【前置き】
今回の投稿は、世間に流れる「うまみが減塩につながる」という説が正しくないと主張するものです。
その根拠を、事例を挙げてクドクドと説明するだけの内容です。
面白い話も新たな発見も乏しい、言ってみればツマラナイ内容です。
ただ、「うまみは減塩につながる」とは言えない、これだけは理解していただきたいと思います。
(以下、本文)
さて、以前から書いておりますように、伝統昆布文化を守るべき立場に居る私は「うまみ調味料」を好ましく捉えておりません。
それが伝統的なだし文化を駆逐していく可能性を危惧しているからです。
詳しい内容は、過去投稿をご参照下さい。
しかし立場が代われば主張が代わるわけで、当然うま味調味料業界は、それを良いものとしてアピールします。
例えば、「日本うま味調味料協会」という組織がありまして。
このサイト内では、「うまみ」の価値のアピールのために、様々な情報が用意されています。

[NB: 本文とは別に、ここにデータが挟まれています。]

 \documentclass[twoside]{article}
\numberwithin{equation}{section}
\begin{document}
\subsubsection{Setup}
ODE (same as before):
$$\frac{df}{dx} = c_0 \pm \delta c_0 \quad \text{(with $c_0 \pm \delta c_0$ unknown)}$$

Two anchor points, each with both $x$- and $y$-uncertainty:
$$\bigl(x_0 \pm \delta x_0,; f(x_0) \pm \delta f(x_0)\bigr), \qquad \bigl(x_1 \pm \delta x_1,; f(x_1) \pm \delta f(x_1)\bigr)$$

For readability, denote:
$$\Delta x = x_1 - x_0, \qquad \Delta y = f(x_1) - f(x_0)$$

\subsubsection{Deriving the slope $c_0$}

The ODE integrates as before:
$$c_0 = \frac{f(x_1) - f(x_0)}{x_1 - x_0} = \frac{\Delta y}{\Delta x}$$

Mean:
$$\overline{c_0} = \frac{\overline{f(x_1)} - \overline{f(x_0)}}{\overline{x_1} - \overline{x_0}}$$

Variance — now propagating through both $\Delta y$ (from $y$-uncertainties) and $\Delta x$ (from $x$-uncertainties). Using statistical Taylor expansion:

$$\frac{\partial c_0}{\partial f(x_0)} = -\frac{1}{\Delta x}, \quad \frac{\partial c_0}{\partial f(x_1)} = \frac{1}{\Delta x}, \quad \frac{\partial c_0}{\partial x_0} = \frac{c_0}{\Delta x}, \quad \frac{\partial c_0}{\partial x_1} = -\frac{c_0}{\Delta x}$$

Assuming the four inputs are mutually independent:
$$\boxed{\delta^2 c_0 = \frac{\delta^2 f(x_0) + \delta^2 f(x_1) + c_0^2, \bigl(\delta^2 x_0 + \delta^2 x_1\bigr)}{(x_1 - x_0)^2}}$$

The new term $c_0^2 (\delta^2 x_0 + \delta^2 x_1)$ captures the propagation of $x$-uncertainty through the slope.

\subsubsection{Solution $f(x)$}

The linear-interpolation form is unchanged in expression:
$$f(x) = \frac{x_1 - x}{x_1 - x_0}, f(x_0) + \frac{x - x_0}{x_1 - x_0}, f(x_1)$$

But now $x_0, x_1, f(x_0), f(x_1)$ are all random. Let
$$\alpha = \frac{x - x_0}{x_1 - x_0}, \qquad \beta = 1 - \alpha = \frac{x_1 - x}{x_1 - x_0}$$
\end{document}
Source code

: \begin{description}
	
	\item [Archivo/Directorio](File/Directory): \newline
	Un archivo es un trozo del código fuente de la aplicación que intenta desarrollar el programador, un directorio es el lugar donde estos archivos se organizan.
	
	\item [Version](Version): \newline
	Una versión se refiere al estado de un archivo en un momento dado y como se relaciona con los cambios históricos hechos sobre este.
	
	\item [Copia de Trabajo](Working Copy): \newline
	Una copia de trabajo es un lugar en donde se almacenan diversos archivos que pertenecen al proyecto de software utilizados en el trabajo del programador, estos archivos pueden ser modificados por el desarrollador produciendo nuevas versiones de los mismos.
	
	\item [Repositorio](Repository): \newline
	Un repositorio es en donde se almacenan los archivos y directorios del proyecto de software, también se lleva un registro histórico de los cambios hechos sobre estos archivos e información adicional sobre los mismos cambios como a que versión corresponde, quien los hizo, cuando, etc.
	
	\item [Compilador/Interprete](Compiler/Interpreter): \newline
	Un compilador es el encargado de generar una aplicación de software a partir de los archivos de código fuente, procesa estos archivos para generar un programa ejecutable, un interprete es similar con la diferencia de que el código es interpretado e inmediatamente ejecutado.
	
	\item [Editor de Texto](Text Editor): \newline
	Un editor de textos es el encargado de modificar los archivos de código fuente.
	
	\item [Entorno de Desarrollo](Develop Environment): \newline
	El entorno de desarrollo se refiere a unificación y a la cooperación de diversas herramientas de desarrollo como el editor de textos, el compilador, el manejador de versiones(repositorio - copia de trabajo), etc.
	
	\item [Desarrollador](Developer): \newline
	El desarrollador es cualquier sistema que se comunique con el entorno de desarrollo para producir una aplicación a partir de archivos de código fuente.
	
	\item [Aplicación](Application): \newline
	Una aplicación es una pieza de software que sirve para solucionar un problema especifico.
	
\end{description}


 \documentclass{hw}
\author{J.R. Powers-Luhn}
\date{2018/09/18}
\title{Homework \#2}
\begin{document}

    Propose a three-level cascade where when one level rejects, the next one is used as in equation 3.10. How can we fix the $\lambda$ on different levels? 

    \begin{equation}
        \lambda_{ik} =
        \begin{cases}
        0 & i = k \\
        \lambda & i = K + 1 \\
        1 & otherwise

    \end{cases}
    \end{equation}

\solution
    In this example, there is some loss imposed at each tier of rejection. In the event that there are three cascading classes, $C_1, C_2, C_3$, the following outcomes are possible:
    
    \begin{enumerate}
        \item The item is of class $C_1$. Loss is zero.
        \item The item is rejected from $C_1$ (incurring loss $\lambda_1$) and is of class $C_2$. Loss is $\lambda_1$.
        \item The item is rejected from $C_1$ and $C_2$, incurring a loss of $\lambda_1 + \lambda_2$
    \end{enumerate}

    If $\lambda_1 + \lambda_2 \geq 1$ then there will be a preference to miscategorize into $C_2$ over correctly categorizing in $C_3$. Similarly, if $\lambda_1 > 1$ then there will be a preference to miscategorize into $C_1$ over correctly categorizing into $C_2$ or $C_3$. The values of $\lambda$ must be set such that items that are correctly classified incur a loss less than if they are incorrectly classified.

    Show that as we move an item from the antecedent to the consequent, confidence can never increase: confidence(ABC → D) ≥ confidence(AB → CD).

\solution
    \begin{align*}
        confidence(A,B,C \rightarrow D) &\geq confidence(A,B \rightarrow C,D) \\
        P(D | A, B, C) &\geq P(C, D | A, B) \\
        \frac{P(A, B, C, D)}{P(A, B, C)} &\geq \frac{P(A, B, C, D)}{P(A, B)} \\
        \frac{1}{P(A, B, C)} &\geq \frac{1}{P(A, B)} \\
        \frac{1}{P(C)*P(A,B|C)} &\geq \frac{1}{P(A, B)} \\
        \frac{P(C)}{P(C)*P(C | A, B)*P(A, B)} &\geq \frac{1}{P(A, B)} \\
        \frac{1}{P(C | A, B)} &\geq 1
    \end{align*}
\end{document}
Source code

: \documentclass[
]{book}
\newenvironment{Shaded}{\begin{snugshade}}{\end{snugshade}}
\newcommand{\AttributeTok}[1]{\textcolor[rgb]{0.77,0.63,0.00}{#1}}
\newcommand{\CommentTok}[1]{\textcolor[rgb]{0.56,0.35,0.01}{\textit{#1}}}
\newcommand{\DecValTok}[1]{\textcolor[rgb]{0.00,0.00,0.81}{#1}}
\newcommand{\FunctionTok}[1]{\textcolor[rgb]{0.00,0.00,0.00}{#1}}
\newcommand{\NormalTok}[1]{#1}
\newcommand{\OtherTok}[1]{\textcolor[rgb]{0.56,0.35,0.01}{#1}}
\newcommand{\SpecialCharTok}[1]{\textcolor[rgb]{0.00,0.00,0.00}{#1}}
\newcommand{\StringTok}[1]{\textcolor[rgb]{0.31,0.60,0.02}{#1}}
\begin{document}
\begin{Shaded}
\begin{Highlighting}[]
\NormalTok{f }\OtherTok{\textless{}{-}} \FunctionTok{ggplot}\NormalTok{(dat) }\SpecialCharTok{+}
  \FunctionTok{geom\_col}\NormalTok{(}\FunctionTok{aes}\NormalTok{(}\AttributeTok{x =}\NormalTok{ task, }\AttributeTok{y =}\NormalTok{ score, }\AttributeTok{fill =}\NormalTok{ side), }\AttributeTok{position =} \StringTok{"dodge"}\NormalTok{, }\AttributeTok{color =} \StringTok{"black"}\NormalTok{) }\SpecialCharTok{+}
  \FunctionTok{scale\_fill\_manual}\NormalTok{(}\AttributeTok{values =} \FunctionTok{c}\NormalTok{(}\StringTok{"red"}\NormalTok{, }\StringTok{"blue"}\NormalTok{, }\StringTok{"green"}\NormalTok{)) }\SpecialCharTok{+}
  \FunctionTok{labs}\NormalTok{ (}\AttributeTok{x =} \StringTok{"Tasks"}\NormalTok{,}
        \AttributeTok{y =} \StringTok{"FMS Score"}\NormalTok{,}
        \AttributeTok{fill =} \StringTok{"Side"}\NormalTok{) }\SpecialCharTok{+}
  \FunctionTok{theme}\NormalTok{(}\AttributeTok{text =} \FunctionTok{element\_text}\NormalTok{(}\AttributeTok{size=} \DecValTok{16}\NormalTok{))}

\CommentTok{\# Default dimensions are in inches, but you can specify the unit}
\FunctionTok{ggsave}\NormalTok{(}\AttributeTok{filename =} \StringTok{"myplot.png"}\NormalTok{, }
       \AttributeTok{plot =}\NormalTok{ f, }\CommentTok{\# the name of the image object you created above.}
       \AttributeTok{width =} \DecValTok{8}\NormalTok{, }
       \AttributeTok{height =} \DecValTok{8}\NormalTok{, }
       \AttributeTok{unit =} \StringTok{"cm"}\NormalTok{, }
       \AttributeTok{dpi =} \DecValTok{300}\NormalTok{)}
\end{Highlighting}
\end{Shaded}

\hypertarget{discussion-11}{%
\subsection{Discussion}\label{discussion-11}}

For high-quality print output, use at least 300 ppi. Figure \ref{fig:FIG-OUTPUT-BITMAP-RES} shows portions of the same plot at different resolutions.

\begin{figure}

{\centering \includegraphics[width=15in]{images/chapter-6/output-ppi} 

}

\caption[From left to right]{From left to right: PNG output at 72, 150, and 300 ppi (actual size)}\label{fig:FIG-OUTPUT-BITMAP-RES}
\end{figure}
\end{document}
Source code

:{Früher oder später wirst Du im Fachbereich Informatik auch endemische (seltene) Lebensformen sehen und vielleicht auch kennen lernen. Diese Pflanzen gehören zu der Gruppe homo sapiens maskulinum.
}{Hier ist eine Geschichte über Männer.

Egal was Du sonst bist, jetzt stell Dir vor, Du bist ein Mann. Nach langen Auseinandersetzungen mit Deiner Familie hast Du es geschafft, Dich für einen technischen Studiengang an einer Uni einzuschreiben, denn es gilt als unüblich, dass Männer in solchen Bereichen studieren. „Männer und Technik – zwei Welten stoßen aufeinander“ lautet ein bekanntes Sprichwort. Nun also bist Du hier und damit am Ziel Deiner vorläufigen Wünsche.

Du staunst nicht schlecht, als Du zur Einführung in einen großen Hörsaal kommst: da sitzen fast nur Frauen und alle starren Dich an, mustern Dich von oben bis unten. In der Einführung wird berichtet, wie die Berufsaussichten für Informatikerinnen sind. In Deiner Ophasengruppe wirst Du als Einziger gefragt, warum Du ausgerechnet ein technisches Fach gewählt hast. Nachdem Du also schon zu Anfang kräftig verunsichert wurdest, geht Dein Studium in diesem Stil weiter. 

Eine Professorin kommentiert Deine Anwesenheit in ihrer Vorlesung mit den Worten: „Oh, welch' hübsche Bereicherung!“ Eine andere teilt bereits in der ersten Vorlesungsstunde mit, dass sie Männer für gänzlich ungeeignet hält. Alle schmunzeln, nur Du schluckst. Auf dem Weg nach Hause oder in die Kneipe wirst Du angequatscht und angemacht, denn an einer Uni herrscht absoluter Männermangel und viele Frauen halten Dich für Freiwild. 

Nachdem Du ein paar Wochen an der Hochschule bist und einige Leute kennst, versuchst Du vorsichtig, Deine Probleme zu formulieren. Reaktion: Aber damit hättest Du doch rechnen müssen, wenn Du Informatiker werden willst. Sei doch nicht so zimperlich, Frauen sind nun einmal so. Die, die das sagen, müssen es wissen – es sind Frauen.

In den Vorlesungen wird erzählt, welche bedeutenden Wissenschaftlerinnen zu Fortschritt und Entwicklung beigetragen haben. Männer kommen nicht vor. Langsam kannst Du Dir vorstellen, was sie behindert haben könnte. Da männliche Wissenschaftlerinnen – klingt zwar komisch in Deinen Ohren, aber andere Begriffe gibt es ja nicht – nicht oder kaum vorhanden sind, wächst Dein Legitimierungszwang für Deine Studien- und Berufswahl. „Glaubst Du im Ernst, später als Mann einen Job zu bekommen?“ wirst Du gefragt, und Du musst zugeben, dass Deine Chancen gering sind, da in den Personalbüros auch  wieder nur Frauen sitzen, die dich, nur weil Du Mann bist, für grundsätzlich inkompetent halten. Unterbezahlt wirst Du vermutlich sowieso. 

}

その中で本日注目しますのは、下記のページ「おいしく減塩」です。
タイトル部分を抜粋すれば、なんとなくの内容が想像できると思いますのでご紹介しますと。
●おいしく減塩できる
●日本人は塩分をとりすぎ?? 1日の摂取目標は6.5g〜7.5g未満
●おいしく減塩するには、うま味調味料が効果的
●「うま味調味料」の活用で約30%の減塩が可能
●「うま味調味料」から摂るナトリウムはごくわずか
とのことです。
この手の話は、非常にに多く目にします。
別団体になりますが、「うまみインフォメーションセンター」というNPO団体が発信する下のYouTube動画内(20分25秒あたり)でも「うまみで減塩」について語られています。
こちらも、「うま味インフォメーションセンター」が発信する動画ですが、タイトルが「うま味を活用したおいしい減塩」とのことです。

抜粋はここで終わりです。